Дождь за окном набирал силу, уже постукивая по стеклу. А я сидела и молча слушала.
— Он задушил нежеланное чадо. Избив жену до полусмерти, граф больше не мог полагаться на судьбу и прибег к чёрному обряду, зачав наследника на крови. Как только жена родила ему долгожданного наследника, он запер её в покоях, запретив видеться с сыном. Никогда не любивший, граф растил сына под стать себе. Пристрастившись к молоденьким служанкам, издевался над ними: насиловал, истязал, бесчинствовал. Но сын не переставал любить свою маму, зная, что она заточена в замке. В тайне от отца он пробирался к ней в комнату, ложился рядом, слушая её сказки и разные истории.
Слушая, я представляла маленького мальчика, чем-то похожего на этого парня из своего видения: такие же пухлые щёчки.

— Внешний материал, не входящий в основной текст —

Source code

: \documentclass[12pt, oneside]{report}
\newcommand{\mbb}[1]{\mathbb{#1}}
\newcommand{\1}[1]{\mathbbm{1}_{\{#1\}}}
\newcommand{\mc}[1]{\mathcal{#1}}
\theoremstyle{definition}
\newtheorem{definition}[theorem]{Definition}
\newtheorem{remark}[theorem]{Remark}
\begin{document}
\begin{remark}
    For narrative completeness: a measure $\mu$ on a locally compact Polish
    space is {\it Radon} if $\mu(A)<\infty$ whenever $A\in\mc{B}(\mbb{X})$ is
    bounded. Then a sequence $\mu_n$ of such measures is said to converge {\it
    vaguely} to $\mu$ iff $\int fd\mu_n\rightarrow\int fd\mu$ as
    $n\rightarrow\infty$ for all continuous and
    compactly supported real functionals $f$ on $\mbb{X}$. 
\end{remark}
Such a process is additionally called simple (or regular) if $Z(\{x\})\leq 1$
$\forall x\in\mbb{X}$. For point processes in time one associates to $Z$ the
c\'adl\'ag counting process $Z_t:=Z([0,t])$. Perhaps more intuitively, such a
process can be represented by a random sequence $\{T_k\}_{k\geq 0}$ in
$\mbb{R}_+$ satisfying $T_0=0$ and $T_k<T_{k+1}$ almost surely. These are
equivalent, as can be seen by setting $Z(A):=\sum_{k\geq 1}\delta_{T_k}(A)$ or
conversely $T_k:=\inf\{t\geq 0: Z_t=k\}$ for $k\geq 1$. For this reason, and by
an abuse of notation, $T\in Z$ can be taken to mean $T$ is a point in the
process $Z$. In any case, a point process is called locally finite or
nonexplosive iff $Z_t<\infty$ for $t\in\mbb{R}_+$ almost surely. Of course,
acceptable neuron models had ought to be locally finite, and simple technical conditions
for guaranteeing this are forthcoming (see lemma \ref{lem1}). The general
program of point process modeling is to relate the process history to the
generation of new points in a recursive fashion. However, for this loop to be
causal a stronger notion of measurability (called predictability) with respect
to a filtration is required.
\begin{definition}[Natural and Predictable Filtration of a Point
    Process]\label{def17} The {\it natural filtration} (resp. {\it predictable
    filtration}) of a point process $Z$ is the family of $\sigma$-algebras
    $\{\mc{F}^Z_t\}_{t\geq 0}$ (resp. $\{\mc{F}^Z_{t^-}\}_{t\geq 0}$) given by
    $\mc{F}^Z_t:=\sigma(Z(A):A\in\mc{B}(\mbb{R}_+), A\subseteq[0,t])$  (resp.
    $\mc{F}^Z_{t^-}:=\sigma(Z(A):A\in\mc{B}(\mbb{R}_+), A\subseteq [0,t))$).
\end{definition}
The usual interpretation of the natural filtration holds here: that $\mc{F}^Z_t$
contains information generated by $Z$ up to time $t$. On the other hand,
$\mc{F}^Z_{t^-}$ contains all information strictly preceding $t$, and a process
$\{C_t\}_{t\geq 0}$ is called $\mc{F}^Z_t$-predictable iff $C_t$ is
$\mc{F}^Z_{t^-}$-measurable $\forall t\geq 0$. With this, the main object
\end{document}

— Но граф узнал о слабости сына. Однажды ворвавшись в покои жены, он застал его там. Ярость закипела в крови графа, не помня себя, он подлетел к жене и начал душить её. Сын вступился за мать, и тогда отец в сердцах признался ему, что мать его не хотела, что она пыталась избавиться от ребенка. Маленький мальчик не верил ни единому слову отца. Мама, что так нежно его обнимала; мама, что выслушивала все его обиды на отца, который порол сына за непослушание. Но женщина молчала, не спеша оправдываться. И попросив прощения у сына, выбросилась из окна замка, упав на деревянную оградку цветника, проткнув свою грудь насквозь.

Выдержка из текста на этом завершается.